There are other ways to “eat local” besides gardening. The Colorado Department of Agriculture sponsors the Colorado Proud program, which identifies statemade or grown products in restaurants, farmers markets and groceries. Its membership jumped by 200 this year, the largest increase since the program’s inception in 1999, says Wendy White, marketing specialist. The department also tracks farmers markets, which have increased to 90 this year from 54 in 2002, she says.
And consumers don’t even have to leave home to eat locally. The Rocky Mountain Farmers Union has started the High Plains Food Co-operative (www.highplainsfood.org) to link northeastern Colorado and northwestern Kansas producers with Front Range consumers.
For a $100 membership fee and 10 percent shipping fee, consumers can order from hundreds of products, ranging from eggs to meats to wheat to produce, on the Internet. Orders must be placed by the second Thursday of each month; the third Thursday, producers take turns ferrying orders to Denver for pickup. Sales more than doubled between the first and second months of operation, says Ben Rainbolt, director of the co-op development center.

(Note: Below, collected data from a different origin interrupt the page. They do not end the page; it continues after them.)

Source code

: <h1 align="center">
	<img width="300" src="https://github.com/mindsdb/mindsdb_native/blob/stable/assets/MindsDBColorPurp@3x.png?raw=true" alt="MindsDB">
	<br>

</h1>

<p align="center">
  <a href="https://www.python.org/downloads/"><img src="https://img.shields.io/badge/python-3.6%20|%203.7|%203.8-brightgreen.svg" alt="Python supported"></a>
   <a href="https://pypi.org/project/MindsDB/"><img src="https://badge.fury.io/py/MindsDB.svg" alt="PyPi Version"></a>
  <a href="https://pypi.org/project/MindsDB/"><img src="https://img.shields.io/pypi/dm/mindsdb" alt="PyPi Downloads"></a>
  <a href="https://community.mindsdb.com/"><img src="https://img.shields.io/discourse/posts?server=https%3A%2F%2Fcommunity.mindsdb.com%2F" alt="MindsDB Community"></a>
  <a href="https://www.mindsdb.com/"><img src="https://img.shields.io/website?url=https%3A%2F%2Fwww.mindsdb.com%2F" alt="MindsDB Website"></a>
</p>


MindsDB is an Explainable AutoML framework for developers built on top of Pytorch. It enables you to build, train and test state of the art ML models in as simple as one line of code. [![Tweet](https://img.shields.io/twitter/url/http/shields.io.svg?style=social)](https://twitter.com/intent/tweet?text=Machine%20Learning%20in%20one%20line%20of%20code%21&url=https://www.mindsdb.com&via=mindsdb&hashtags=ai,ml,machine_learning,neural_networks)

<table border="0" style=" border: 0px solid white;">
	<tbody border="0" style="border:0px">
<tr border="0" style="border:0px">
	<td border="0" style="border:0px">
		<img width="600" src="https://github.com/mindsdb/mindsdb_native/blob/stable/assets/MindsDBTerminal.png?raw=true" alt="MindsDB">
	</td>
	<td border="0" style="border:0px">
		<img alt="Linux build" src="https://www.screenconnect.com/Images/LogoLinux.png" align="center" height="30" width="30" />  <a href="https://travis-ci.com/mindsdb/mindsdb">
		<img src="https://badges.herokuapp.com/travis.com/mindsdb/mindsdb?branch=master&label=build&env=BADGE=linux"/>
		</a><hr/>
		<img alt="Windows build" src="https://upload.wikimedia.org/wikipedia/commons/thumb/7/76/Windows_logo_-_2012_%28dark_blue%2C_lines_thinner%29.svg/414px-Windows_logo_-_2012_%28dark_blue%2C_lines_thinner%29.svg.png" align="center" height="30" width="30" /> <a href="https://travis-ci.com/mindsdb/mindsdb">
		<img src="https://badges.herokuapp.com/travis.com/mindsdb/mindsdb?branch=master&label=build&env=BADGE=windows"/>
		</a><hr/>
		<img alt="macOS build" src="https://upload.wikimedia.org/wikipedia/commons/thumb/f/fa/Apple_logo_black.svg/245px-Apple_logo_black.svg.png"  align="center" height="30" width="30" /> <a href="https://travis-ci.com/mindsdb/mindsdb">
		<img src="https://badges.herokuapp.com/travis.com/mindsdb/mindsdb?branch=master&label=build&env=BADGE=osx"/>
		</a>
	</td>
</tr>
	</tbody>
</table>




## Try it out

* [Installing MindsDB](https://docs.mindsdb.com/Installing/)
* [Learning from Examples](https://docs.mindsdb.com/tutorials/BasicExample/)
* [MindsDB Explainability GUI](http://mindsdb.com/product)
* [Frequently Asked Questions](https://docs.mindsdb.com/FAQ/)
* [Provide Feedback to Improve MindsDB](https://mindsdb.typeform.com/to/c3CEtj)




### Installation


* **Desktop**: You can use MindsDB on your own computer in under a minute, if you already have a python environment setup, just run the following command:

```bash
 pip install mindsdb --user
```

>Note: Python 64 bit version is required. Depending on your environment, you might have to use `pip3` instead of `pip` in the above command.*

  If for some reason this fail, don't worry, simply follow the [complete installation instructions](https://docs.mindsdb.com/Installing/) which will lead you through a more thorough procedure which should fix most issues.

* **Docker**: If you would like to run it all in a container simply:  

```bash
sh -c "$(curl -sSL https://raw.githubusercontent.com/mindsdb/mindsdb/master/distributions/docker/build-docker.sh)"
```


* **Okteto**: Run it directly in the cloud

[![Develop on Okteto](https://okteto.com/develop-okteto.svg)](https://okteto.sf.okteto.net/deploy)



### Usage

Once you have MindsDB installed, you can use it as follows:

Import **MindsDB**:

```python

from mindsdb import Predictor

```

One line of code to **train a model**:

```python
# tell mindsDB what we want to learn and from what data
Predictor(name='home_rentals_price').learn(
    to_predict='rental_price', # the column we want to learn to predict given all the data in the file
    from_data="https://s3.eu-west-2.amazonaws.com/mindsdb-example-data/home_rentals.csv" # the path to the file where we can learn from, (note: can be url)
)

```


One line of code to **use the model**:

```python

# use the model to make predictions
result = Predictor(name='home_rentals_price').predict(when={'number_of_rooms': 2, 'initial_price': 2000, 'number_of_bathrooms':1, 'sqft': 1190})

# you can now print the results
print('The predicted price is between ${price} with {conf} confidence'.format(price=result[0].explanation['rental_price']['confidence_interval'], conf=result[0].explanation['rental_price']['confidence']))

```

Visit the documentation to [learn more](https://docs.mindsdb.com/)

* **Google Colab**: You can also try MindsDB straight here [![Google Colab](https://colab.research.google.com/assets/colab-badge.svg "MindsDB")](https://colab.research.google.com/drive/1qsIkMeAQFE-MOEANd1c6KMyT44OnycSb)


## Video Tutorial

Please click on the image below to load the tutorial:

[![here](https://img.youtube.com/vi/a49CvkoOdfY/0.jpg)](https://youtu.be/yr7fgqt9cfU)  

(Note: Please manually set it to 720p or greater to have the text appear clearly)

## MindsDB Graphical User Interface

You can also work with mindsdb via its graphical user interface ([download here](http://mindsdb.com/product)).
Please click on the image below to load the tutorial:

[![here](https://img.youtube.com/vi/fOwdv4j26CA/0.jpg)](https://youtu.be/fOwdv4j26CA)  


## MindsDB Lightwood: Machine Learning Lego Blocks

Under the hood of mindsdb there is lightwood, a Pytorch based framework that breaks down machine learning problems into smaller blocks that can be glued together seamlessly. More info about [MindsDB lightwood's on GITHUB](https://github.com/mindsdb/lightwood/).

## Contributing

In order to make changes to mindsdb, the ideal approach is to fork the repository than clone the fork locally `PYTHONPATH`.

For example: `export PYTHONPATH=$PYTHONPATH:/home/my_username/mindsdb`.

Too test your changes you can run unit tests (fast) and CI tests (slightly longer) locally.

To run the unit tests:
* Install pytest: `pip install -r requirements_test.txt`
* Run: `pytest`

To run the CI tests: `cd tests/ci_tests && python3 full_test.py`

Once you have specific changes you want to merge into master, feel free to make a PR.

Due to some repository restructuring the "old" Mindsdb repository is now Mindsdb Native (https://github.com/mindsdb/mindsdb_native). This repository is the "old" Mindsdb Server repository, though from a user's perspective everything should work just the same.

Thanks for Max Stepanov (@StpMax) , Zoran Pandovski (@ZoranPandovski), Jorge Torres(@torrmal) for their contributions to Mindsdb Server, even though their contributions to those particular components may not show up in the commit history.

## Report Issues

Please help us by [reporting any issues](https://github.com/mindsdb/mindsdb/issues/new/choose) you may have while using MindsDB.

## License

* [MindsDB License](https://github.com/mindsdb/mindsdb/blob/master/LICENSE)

Since products travel roughly 200 miles at the most to consumer, “that’s a lot of energy savings,” Rainbolt notes. “Plus, we’re trying to provide some sustainability to keep these farmers on the farm and producing.”
Be Ready for Next Summer
Grow Your Own
If you don’t have a vegetable garden, scout your yard for good sunny spots, or plan to garden in large containers or decorative pots. Many garden stores, Denver Urban Gardens (www.dug.org) and the Colorado State University Extension (www.ext.colostate.edu) offer classes or information sheets for gardening neophytes.
Compost
Good soil gives you good vegetables. Rake up those leaves, add lawn clippings or suitable food scraps, and create a compost pile that you can use in your garden next spring – while keeping all that stuff out of the landfill. The Extension offers directions for composting while DUG offers free composting classes.
Investigate CSAs
If you don’t want to grow a garden, buy a share in community supported agriculture. By paying typically several hundred dollars a year, a family can receive weekly shipments of fresh produce – and sometimes eggs, honey, flowers, herbs and meat as well. The state agriculture department lists CSAs at www.colorado.gov/ag. (Drill down through Divisions, Markets and Agritourism listings to find them.) The Robyn Van En Center, named for the CSA founder, lists nationwide CSAs at www.csacenter.org.
Visit a Farmer’s Market – Now or Next Year
In many communities, markets continue until around November 1. Colorado markets are listed at the Colorado Farmers’ Market Association (www.coloradofarmers.org) or the Colorado Department of Agriculture (www.colorado.gov/ag/markets).